EXERCISE BRIEF: Look below for the line containing "from previous releases." and the line containing "- [Chromium linux](https://github.com/macchrome/linchrome)"; repeat exactly those two lines and all lines between them, and nothing else.

=== Section Start ===

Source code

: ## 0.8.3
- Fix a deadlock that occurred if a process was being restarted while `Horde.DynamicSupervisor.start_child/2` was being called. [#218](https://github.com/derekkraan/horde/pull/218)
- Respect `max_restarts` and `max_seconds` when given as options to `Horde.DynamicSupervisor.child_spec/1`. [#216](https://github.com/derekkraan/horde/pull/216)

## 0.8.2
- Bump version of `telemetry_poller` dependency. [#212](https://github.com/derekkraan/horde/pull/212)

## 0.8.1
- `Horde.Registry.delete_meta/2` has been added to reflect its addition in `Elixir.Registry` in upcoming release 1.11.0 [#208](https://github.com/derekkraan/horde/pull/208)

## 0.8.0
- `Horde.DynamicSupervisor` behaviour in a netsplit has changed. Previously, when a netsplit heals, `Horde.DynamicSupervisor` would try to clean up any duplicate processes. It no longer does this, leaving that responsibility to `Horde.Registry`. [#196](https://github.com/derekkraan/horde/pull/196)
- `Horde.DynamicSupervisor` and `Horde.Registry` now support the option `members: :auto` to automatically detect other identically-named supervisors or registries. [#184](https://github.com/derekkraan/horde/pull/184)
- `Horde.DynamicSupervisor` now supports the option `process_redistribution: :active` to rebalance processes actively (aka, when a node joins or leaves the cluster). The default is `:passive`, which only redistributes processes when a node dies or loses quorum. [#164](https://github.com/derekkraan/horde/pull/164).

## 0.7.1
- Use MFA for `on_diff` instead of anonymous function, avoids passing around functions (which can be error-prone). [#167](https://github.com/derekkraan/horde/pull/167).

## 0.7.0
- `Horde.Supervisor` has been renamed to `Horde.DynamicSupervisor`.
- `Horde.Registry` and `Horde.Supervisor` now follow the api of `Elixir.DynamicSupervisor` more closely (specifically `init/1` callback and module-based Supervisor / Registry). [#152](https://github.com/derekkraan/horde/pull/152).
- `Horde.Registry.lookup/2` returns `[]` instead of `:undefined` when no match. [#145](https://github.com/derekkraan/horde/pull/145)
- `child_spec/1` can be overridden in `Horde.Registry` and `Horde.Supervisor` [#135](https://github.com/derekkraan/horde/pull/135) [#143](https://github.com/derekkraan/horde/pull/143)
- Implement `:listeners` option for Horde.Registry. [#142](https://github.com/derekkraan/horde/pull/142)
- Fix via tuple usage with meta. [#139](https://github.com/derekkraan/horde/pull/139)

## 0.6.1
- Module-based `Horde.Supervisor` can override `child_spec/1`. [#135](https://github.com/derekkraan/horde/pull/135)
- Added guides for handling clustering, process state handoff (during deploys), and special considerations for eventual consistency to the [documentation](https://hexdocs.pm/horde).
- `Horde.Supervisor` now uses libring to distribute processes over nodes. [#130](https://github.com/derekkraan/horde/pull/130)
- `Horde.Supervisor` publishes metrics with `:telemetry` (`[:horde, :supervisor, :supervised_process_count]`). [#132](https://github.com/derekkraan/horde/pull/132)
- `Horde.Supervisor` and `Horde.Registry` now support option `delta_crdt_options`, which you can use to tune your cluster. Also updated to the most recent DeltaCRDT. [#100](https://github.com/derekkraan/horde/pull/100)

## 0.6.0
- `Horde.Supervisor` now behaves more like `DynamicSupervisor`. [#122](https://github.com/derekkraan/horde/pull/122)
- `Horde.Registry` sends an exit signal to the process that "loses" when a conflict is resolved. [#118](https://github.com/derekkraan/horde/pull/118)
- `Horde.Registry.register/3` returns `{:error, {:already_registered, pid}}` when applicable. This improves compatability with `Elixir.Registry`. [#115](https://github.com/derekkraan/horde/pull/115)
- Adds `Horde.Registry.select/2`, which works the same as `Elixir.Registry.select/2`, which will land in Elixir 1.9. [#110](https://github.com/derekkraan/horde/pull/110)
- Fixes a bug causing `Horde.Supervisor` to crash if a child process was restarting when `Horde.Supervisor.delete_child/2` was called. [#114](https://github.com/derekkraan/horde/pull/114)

=== Section End ===
=== Section Start ===

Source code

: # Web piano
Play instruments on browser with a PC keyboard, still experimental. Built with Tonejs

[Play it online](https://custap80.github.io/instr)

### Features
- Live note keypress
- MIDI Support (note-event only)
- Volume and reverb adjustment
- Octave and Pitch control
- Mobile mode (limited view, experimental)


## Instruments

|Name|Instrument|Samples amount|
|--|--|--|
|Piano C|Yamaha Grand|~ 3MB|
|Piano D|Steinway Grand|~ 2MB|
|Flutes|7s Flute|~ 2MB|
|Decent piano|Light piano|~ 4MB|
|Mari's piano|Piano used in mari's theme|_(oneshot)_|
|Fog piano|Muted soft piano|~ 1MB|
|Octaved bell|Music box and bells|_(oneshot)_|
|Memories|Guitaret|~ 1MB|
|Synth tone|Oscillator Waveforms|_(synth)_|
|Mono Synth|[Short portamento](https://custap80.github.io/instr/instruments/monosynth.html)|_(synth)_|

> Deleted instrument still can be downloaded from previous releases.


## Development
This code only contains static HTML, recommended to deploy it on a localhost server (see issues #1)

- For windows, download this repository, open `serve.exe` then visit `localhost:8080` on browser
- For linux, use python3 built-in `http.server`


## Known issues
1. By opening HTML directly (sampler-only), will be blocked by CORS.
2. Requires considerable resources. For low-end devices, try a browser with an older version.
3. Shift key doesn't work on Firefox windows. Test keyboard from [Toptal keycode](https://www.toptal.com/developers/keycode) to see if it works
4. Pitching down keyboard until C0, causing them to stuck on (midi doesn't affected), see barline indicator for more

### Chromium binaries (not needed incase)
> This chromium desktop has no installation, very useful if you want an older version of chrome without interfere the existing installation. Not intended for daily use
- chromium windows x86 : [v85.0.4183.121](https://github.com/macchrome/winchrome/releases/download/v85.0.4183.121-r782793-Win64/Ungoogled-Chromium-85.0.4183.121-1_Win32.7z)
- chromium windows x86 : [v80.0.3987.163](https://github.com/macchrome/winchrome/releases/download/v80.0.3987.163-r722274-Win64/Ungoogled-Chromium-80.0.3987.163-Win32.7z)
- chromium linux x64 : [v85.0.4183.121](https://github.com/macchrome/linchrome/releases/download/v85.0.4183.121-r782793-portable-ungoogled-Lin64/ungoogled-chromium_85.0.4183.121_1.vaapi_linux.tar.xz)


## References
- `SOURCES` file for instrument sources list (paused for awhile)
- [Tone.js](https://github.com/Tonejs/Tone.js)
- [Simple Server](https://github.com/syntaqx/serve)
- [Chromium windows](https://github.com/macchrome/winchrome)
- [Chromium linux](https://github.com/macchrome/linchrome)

=== Section End ===

SOLUTION FOR THIS TASK:
> Deleted instrument still can be downloaded from previous releases.


## Development
This code only contains static HTML, recommended to deploy it on a localhost server (see issues #1)

- For windows, download this repository, open `serve.exe` then visit `localhost:8080` on browser
- For linux, use python3 built-in `http.server`


## Known issues
1. By opening HTML directly (sampler-only), will be blocked by CORS.
2. Requires considerable resources. For low-end devices, try a browser with an older version.
3. Shift key doesn't work on Firefox windows. Test keyboard from [Toptal keycode](https://www.toptal.com/developers/keycode) to see if it works
4. Pitching down keyboard until C0, causing them to stuck on (midi doesn't affected), see barline indicator for more

### Chromium binaries (not needed incase)
> This chromium desktop has no installation, very useful if you want an older version of chrome without interfere the existing installation. Not intended for daily use
- chromium windows x86 : [v85.0.4183.121](https://github.com/macchrome/winchrome/releases/download/v85.0.4183.121-r782793-Win64/Ungoogled-Chromium-85.0.4183.121-1_Win32.7z)
- chromium windows x86 : [v80.0.3987.163](https://github.com/macchrome/winchrome/releases/download/v80.0.3987.163-r722274-Win64/Ungoogled-Chromium-80.0.3987.163-Win32.7z)
- chromium linux x64 : [v85.0.4183.121](https://github.com/macchrome/linchrome/releases/download/v85.0.4183.121-r782793-portable-ungoogled-Lin64/ungoogled-chromium_85.0.4183.121_1.vaapi_linux.tar.xz)


## References
- `SOURCES` file for instrument sources list (paused for awhile)
- [Tone.js](https://github.com/Tonejs/Tone.js)
- [Simple Server](https://github.com/syntaqx/serve)
- [Chromium windows](https://github.com/macchrome/winchrome)
- [Chromium linux](https://github.com/macchrome/linchrome)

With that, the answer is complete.